----- Records supplied

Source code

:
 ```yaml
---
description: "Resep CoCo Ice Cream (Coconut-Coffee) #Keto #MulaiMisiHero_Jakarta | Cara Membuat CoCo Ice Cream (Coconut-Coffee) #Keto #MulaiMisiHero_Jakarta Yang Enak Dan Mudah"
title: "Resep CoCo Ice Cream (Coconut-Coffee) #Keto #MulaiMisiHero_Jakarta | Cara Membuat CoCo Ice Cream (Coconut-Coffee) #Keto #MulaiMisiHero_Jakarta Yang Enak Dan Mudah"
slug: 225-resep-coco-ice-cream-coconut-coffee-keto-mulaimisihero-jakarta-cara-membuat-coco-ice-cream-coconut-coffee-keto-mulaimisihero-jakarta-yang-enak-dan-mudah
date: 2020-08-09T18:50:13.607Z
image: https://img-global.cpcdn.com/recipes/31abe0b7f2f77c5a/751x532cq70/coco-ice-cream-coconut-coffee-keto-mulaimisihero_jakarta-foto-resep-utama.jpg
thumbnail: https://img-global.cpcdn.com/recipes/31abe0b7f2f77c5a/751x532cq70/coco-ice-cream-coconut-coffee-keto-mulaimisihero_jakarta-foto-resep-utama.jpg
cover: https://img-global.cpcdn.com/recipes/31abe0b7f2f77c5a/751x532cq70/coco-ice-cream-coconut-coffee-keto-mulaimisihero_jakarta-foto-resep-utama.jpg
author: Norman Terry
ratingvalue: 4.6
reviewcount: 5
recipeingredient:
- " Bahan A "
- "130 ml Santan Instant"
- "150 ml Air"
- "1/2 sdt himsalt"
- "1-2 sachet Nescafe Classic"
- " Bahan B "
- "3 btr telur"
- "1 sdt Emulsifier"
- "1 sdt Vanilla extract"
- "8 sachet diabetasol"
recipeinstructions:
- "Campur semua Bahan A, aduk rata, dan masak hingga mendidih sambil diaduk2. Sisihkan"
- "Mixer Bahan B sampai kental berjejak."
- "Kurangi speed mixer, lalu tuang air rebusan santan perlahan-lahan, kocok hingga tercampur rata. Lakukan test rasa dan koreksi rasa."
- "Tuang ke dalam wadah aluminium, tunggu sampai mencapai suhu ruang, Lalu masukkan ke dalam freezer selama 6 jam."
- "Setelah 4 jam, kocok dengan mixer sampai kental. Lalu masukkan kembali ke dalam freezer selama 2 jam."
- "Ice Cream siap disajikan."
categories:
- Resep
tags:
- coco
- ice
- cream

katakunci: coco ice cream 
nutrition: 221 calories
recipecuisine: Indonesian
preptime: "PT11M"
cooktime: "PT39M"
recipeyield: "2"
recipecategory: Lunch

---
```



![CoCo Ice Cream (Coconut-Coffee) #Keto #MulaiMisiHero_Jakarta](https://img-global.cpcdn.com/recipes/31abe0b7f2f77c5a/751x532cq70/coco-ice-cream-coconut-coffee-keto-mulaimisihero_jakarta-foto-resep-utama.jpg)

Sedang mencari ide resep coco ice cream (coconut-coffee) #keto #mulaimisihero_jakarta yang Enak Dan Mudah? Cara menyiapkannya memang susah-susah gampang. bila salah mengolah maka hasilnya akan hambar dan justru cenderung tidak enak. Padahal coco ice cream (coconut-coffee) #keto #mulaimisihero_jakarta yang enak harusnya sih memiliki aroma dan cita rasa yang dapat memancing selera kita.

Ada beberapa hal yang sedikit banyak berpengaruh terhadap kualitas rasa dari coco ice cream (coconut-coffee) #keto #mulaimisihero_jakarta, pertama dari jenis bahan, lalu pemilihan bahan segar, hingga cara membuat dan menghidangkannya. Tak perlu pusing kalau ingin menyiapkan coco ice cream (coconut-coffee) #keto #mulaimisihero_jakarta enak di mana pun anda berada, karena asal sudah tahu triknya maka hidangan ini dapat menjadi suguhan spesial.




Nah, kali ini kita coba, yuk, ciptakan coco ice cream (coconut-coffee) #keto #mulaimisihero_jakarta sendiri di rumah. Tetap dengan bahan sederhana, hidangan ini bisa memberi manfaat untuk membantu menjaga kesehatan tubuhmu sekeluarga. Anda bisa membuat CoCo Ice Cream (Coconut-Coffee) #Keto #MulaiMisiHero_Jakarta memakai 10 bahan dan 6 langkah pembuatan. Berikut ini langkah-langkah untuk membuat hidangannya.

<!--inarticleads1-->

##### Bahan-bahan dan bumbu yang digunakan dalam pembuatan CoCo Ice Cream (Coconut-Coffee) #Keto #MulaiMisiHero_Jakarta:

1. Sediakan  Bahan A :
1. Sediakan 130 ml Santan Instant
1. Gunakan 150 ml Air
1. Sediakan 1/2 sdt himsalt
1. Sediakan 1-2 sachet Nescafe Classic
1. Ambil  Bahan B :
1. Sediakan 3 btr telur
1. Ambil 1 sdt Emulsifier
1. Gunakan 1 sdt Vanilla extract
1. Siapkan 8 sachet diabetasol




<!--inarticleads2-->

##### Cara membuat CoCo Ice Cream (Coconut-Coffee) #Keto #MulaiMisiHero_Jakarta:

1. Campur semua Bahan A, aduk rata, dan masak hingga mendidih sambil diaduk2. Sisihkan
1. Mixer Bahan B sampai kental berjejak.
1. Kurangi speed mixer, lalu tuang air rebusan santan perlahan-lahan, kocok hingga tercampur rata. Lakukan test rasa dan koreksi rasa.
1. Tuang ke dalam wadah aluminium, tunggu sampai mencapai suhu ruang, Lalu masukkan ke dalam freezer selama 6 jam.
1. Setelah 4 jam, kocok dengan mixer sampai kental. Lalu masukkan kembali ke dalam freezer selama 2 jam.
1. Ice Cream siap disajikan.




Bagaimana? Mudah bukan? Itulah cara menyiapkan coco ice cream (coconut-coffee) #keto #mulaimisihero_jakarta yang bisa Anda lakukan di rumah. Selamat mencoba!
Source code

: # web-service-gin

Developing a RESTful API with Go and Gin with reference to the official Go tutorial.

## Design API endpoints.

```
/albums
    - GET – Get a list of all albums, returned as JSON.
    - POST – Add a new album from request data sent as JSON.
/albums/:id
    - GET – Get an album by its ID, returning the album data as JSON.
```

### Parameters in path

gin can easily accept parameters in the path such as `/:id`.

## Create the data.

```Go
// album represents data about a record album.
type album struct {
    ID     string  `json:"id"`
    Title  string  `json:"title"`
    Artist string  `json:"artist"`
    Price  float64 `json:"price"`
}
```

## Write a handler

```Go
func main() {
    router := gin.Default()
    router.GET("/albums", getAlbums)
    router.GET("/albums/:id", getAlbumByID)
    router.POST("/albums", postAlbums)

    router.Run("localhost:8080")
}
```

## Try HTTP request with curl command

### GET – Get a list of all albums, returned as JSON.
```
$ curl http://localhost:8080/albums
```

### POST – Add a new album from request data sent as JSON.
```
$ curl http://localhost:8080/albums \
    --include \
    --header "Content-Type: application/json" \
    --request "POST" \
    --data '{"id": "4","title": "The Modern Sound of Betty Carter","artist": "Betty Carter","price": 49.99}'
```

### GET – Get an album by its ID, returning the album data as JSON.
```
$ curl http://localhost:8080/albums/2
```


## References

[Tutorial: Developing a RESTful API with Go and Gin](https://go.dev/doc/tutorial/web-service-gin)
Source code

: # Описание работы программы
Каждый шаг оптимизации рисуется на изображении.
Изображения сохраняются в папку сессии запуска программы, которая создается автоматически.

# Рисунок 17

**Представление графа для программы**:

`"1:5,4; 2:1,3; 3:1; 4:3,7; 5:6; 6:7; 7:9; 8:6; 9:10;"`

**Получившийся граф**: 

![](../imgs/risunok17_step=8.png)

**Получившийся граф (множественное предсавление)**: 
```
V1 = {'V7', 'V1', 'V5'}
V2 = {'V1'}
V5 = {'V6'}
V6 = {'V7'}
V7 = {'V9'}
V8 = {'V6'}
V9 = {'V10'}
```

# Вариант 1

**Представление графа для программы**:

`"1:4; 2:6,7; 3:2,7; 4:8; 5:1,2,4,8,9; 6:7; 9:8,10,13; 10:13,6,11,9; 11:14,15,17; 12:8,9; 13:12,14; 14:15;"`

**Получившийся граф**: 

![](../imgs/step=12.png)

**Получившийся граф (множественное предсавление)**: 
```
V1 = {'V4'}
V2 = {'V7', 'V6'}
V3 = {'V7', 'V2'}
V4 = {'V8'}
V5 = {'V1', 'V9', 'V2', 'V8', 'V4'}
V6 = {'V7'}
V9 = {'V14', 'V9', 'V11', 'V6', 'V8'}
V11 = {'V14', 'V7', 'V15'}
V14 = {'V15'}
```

----------

#### Problem description
List, from the entries above, every line in which the word "rumah" shows up.

#### Solution to this exercise
Nah, kali ini kita coba, yuk, ciptakan coco ice cream (coconut-coffee) #keto #mulaimisihero_jakarta sendiri di rumah. Tetap dengan bahan sederhana, hidangan ini bisa memberi manfaat untuk membantu menjaga kesehatan tubuhmu sekeluarga. Anda bisa membuat CoCo Ice Cream (Coconut-Coffee) #Keto #MulaiMisiHero_Jakarta memakai 10 bahan dan 6 langkah pembuatan. Berikut ini langkah-langkah untuk membuat hidangannya.
Bagaimana? Mudah bukan? Itulah cara menyiapkan coco ice cream (coconut-coffee) #keto #mulaimisihero_jakarta yang bisa Anda lakukan di rumah. Selamat mencoba!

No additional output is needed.